** Opening The data block **

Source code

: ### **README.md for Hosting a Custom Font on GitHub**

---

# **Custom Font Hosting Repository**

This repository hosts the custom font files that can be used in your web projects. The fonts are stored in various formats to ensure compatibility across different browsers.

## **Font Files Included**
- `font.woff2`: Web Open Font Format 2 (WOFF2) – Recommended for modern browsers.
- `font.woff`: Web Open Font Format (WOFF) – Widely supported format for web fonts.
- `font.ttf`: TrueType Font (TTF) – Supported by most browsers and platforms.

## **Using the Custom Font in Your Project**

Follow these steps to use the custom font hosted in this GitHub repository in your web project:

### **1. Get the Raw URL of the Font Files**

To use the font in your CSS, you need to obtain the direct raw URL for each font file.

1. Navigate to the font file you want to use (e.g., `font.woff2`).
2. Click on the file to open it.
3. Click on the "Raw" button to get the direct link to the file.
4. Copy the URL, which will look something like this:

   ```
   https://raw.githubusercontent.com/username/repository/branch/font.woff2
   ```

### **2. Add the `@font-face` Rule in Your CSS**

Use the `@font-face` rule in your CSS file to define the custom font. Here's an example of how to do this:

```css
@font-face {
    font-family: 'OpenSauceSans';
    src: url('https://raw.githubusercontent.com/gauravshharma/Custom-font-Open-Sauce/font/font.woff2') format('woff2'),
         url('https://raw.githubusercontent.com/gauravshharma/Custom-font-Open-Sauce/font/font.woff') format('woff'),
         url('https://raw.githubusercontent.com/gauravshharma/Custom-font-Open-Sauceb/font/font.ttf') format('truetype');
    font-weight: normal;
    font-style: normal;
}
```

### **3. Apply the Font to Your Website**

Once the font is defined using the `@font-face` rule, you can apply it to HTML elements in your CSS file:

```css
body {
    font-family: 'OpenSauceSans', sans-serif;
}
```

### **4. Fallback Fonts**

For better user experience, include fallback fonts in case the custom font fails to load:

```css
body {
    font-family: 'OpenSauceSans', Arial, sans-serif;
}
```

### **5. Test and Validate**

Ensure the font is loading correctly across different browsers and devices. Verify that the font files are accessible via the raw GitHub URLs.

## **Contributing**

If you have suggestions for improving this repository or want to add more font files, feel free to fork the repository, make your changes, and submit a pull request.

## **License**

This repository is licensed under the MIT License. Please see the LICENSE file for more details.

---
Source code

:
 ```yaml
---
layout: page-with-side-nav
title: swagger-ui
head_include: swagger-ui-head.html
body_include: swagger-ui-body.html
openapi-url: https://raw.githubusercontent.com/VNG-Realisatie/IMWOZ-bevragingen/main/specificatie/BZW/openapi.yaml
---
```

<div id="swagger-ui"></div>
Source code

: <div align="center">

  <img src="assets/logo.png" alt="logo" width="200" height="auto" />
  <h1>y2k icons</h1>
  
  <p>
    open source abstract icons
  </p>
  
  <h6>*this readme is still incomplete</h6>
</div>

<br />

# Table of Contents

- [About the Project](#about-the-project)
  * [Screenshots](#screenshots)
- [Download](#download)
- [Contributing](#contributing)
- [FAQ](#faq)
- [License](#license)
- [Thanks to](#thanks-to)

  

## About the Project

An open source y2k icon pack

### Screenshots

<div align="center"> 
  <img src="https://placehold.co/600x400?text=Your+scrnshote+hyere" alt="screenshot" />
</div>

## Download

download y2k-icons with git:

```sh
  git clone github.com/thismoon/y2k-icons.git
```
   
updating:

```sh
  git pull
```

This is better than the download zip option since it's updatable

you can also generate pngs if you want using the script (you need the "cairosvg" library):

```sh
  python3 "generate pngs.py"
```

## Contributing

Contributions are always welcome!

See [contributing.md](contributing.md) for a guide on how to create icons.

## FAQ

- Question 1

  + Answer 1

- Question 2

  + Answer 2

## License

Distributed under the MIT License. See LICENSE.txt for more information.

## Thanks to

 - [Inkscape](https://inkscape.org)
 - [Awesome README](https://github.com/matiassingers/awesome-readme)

** Closing The data block **
** Opening The data block **

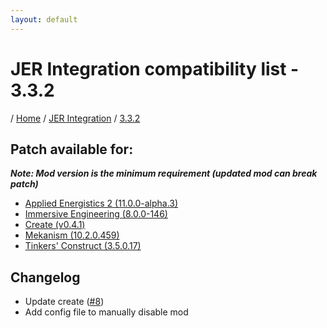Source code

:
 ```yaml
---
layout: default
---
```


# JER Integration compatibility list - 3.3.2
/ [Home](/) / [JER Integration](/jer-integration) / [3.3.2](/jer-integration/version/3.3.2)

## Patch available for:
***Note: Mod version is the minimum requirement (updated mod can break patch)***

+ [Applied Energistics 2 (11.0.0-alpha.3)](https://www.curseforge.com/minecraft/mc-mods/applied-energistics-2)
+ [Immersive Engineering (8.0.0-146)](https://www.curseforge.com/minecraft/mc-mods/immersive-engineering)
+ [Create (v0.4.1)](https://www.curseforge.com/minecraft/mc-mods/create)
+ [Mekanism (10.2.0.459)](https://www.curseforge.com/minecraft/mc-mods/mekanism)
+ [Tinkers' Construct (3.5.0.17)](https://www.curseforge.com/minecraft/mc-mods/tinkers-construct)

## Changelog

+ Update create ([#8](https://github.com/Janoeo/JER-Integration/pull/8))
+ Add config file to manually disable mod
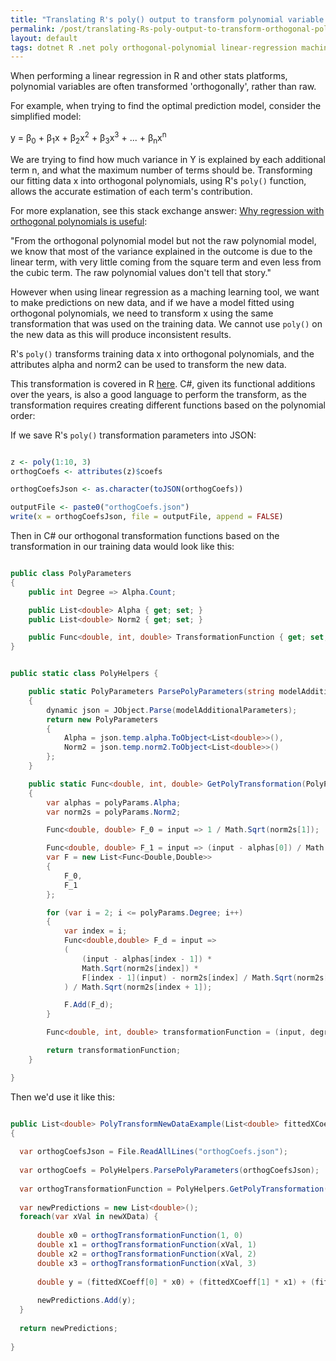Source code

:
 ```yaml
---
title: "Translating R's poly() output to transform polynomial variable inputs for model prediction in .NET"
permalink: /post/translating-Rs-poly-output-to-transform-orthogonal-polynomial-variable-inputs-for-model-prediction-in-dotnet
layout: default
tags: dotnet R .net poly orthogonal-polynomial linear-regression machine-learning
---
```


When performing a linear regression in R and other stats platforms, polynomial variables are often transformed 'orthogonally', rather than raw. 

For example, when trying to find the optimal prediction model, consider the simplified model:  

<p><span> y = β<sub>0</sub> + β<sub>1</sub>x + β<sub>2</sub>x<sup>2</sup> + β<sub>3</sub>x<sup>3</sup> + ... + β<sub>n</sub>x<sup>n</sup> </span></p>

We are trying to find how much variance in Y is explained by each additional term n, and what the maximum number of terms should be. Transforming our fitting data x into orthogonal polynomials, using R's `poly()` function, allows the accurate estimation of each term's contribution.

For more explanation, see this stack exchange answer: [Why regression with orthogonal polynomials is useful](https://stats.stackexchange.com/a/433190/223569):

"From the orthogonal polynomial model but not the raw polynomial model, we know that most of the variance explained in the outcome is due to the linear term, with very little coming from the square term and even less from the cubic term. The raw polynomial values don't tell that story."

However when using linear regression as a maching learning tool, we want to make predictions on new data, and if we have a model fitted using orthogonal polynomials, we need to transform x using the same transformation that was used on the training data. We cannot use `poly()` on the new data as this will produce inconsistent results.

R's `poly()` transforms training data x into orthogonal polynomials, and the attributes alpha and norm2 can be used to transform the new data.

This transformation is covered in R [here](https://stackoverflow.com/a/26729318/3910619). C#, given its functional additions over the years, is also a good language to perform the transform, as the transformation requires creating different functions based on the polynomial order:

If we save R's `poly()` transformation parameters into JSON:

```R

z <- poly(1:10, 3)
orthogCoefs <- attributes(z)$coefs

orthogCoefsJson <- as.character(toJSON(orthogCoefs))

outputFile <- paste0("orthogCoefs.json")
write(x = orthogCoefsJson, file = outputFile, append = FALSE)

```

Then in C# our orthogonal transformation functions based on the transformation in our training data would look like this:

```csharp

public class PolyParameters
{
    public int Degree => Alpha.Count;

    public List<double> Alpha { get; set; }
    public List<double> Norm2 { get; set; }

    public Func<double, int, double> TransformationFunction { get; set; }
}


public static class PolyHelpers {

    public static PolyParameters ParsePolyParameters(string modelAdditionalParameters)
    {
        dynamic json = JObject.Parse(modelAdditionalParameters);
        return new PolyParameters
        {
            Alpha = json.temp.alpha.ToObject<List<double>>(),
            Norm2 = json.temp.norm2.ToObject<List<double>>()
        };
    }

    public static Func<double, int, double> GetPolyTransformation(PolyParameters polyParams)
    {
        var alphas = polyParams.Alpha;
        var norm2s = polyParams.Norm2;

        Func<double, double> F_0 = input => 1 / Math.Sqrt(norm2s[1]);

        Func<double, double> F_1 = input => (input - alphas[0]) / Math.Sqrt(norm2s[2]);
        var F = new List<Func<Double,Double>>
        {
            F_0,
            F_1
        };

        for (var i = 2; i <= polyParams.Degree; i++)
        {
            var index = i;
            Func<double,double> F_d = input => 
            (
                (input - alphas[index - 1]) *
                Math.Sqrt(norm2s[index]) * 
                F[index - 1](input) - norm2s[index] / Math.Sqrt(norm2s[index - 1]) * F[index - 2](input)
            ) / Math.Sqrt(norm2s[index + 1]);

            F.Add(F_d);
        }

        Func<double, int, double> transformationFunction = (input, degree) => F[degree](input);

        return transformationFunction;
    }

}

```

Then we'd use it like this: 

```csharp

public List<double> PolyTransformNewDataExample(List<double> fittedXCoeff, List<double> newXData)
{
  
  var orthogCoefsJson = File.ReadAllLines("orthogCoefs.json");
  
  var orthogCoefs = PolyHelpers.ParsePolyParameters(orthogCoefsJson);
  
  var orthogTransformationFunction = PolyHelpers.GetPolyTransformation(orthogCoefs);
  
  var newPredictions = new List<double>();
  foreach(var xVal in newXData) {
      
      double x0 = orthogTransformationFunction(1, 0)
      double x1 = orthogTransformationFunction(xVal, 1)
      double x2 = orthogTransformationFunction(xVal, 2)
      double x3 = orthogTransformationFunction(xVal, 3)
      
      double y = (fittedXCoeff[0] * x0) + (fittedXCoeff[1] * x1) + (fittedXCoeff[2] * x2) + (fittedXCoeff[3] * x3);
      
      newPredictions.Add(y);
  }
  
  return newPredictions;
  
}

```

** Closing The data block **

### Prompt
Looking at the data above, return every line from the one with "When performing a" down to the one with "For example, when", exactly and inclusively.

### Written reply
When performing a linear regression in R and other stats platforms, polynomial variables are often transformed 'orthogonally', rather than raw. 

For example, when trying to find the optimal prediction model, consider the simplified model:  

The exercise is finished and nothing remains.